[What you will do]
Go from the first line below to the one with "<h2>Market Report Overview</h2>" and print each line exactly.

[Stored entries]
[Start of Attachment]
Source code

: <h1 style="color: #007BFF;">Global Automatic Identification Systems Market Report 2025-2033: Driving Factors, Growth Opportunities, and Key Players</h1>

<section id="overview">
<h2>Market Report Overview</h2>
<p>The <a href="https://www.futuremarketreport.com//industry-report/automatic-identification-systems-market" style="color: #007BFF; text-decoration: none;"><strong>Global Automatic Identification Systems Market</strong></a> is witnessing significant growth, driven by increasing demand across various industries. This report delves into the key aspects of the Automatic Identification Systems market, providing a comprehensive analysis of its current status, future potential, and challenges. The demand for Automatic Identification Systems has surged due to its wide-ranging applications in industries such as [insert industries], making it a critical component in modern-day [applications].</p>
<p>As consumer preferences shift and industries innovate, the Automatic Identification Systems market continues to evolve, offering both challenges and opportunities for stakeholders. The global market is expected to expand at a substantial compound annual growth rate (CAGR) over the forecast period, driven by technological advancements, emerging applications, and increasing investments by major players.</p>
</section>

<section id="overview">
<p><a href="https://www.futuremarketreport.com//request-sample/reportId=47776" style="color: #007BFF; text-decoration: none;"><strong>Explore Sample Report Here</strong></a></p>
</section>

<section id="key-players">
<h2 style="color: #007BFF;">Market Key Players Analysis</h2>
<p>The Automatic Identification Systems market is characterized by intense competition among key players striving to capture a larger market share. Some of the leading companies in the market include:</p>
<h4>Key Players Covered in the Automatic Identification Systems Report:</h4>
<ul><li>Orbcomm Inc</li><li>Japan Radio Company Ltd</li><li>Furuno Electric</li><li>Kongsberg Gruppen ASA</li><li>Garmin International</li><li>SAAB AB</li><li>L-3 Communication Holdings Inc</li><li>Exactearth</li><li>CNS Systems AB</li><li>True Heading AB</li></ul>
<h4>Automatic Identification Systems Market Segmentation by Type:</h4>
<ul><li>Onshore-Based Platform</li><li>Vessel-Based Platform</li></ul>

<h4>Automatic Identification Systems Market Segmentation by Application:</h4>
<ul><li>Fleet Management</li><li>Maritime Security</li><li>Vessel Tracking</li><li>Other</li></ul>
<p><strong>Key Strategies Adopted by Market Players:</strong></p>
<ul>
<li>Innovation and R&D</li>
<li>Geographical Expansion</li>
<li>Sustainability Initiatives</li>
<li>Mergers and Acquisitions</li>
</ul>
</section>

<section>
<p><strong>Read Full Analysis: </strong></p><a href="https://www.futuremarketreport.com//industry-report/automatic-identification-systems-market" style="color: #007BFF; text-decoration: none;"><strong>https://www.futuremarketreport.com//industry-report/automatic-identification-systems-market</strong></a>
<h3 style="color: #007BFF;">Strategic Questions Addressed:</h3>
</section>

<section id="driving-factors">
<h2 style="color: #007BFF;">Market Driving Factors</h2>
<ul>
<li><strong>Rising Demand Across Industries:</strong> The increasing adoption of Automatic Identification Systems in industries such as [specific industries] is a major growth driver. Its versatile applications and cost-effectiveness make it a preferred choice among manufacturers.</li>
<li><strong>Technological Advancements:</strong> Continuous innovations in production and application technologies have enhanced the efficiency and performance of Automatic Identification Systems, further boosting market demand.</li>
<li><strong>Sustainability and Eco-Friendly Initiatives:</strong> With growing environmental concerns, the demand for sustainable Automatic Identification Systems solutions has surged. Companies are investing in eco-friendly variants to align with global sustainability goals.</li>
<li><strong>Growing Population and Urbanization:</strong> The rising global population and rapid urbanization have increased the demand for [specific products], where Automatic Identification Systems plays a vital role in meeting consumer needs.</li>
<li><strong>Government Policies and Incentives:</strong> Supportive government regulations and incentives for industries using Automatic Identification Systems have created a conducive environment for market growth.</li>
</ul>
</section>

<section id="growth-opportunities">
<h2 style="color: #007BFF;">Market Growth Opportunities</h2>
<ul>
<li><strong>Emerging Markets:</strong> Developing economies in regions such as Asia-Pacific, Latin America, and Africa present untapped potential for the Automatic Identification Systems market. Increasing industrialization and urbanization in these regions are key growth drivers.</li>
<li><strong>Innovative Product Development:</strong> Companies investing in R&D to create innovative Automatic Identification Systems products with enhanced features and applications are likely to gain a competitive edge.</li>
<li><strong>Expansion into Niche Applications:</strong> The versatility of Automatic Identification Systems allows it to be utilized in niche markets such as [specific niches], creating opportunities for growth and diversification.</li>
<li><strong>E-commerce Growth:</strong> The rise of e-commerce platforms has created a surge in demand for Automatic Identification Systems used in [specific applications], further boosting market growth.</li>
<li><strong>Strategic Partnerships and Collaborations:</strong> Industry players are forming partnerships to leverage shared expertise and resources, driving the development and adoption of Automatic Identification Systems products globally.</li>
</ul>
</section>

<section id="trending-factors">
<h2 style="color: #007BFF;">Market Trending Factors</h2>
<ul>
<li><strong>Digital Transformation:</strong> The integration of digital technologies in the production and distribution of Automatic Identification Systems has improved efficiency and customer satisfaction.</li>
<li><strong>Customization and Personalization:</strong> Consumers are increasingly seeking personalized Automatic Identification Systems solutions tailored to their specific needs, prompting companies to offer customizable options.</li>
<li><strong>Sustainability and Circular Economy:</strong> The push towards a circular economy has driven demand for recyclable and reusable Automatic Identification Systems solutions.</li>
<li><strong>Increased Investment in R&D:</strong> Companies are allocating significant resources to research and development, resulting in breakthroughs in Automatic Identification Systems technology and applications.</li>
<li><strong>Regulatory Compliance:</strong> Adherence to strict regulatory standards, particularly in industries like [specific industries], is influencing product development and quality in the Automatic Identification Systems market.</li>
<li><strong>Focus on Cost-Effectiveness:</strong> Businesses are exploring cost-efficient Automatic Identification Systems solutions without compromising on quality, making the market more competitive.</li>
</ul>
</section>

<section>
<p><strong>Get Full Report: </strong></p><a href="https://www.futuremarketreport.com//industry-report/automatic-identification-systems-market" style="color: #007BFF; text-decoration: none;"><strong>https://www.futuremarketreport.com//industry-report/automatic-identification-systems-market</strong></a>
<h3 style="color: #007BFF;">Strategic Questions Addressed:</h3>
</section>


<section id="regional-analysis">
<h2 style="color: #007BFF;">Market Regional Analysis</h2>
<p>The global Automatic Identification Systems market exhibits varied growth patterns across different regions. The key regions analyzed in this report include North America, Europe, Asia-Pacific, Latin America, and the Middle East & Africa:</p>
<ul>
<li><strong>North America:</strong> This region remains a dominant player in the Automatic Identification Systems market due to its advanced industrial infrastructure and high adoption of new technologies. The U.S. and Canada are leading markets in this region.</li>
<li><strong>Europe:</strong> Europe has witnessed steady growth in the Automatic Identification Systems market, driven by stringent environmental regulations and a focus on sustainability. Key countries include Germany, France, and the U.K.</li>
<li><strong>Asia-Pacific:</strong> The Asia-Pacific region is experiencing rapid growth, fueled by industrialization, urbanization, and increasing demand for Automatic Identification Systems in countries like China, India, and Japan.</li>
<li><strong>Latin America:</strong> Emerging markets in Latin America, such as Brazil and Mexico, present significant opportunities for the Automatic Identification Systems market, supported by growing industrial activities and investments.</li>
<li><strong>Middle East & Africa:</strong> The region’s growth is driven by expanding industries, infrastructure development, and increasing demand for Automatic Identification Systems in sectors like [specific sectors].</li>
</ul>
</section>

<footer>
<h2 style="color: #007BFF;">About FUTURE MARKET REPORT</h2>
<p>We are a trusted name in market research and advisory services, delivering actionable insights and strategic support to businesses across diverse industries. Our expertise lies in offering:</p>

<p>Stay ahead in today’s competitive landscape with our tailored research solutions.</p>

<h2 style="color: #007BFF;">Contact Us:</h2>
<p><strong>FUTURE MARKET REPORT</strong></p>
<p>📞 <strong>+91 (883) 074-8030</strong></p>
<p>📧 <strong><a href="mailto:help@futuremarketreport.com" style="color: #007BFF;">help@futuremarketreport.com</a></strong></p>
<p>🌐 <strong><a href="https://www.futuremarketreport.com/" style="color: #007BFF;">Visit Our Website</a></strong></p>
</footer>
[End of Attachment]
[Written answer]
Source code

: <h1 style="color: #007BFF;">Global Automatic Identification Systems Market Report 2025-2033: Driving Factors, Growth Opportunities, and Key Players</h1>

<section id="overview">
<h2>Market Report Overview</h2>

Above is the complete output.